Digital Cultures

Ben Thomas on Stratchery.com writes why he considers Tesla a “meme company”:

It turned out, though, that TSLA was itself a meme, one about a car company, but also sustainability, and most of all, about Elon Musk himself. Issuing more stock was not diluting existing shareholders; it was extending the opportunity to propagate the TSLA meme to that many more people, and while Musk’s haters multiplied, so did his fans. The Internet, after all, is about abundance, not scarcity. The end result is that instead of infrastructure leading to a movement, a movement, via the stock market, funded the building out of infrastructure.

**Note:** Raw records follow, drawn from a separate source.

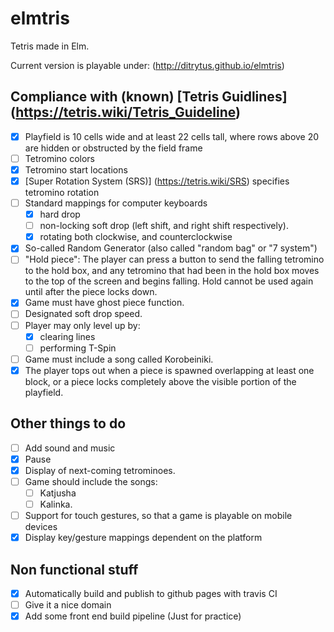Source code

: # elmtris

Tetris made in Elm. 

Current version is playable under: (http://ditrytus.github.io/elmtris)

## Compliance with (known) [Tetris Guidlines] (https://tetris.wiki/Tetris_Guideline)

- [x] Playfield is 10 cells wide and at least 22 cells tall, where rows above 20 are hidden or obstructed by the field frame
- [ ] Tetromino colors
- [x] Tetromino start locations
- [x] [Super Rotation System (SRS)] (https://tetris.wiki/SRS) specifies tetromino rotation
- [ ] Standard mappings for computer keyboards
  - [x] hard drop
  - [ ] non-locking soft drop (left shift, and right shift respectively).
  - [x] rotating both clockwise, and counterclockwise
- [x] So-called Random Generator (also called "random bag" or "7 system")
- [ ] "Hold piece": The player can press a button to send the falling tetromino to the hold box, and any tetromino that had been in the hold box moves to the top of the screen and begins falling. Hold cannot be used again until after the piece locks down.
- [X] Game must have ghost piece function.
- [ ] Designated soft drop speed.
- [ ] Player may only level up by:
  - [x] clearing lines
  - [ ] performing T-Spin
- [ ] Game must include a song called Korobeiniki.
- [x] The player tops out when a piece is spawned overlapping at least one block, or a piece locks completely above the visible portion of the playfield.
 
## Other things to do

- [ ] Add sound and music
- [x] Pause
- [x] Display of next-coming tetrominoes.
- [ ] Game should include the songs:
  - [ ] Katjusha
  - [ ] Kalinka.
- [ ] Support for touch gestures, so that a game is playable on mobile devices
- [x] Display key/gesture mappings dependent on the platform

## Non functional stuff

- [x] Automatically build and publish to github pages with travis CI
- [ ] Give it a nice domain
- [x] Add some front end build pipeline (Just for practice)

Apparently my site may be described as a bit of a “digital garden”:

Welcome to the world of “digital gardens.” These creative reimaginings of blogs have quietly taken nerdier corners of the internet by storm. A growing movement of people are tooling with back-end code to create sites that are more collage-like and artsy, in the vein of Myspace and Tumblr—less predictable and formatted than Facebook and Twitter. Digital gardens explore a wide variety of topics and are frequently adjusted and changed to show growth and learning, particularly among people with niche interests. Through them, people are creating an internet that is less about connections and feedback, and more about quiet spaces they can call their own.

From an article at MIT Technology Review.